Take from the data every line in which the word "mkdir" is found.

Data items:
-*-*-

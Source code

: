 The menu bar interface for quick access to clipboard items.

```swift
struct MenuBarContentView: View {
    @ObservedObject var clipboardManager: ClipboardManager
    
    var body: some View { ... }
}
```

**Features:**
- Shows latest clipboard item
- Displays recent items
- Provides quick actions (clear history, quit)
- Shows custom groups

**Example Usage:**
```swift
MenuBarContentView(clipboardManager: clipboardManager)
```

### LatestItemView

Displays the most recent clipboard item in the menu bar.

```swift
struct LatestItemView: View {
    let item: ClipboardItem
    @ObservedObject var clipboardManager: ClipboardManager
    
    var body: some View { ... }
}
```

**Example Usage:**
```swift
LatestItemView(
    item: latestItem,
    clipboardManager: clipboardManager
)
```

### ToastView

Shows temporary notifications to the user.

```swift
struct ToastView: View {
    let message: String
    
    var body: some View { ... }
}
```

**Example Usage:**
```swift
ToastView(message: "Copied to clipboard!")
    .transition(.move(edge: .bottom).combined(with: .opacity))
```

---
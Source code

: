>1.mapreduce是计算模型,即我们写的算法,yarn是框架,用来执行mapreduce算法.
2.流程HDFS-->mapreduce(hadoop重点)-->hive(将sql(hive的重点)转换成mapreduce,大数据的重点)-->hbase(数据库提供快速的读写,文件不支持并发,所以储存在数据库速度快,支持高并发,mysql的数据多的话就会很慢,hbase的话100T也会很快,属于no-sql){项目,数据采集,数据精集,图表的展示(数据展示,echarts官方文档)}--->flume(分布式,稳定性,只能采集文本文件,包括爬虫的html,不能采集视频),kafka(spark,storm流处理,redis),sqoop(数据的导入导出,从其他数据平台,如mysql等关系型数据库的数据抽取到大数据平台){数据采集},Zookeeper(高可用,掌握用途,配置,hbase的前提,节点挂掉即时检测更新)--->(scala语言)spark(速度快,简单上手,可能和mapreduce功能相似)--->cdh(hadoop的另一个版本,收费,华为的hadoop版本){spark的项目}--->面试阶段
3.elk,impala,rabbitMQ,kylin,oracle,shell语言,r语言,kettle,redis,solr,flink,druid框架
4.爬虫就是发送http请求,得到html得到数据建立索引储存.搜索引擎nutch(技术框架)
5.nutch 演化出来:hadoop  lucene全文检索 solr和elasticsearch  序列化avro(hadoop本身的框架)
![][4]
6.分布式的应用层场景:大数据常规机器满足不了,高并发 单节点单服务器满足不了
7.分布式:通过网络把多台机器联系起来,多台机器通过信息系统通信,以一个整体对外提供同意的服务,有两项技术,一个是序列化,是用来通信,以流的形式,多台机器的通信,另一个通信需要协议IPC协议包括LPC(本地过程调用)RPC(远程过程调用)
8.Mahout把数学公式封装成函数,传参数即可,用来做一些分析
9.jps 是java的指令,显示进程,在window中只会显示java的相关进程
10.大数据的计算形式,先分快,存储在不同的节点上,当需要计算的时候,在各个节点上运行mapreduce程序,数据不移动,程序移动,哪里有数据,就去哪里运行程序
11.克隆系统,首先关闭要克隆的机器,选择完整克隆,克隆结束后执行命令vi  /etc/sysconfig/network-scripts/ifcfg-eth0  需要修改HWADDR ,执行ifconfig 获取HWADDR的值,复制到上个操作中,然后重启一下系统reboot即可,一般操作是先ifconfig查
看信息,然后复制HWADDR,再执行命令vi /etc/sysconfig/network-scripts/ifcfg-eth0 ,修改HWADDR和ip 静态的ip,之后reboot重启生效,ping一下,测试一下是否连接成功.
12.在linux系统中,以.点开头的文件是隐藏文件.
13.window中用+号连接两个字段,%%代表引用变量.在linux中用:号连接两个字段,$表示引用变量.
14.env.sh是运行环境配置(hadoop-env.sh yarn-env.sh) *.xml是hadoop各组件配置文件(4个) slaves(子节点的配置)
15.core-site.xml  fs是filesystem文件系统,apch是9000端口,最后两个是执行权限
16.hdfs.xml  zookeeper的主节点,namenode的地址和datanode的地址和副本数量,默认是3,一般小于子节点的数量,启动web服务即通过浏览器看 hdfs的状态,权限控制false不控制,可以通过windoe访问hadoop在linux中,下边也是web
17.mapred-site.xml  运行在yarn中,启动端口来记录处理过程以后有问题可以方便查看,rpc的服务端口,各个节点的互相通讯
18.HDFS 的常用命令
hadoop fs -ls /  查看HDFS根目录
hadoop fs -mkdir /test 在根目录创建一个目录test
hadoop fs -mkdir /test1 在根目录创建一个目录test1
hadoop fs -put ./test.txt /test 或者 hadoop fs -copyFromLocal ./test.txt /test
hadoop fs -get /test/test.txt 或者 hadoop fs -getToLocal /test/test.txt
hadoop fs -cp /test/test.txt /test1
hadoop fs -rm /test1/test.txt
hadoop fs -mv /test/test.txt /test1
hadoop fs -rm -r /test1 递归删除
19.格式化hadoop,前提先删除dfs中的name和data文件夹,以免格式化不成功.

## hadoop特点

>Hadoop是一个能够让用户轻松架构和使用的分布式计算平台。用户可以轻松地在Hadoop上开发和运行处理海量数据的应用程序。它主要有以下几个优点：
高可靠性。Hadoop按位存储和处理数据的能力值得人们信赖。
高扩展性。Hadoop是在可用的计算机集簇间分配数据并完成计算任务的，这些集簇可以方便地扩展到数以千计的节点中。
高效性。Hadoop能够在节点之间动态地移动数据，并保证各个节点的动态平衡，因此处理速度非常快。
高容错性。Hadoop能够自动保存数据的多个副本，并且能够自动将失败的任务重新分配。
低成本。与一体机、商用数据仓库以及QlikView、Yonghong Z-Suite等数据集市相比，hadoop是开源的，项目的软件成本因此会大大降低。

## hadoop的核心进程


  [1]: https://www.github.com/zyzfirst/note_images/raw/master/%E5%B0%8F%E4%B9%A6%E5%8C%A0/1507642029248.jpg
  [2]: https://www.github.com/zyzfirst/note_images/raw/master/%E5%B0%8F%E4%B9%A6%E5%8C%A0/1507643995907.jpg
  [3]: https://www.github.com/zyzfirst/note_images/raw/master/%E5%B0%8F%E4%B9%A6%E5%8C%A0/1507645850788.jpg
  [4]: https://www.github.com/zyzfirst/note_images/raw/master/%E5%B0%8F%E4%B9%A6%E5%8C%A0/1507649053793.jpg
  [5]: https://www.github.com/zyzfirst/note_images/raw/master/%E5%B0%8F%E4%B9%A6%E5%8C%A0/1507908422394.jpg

-*-*-

#### Written answer
hadoop fs -mkdir /test 在根目录创建一个目录test
hadoop fs -mkdir /test1 在根目录创建一个目录test1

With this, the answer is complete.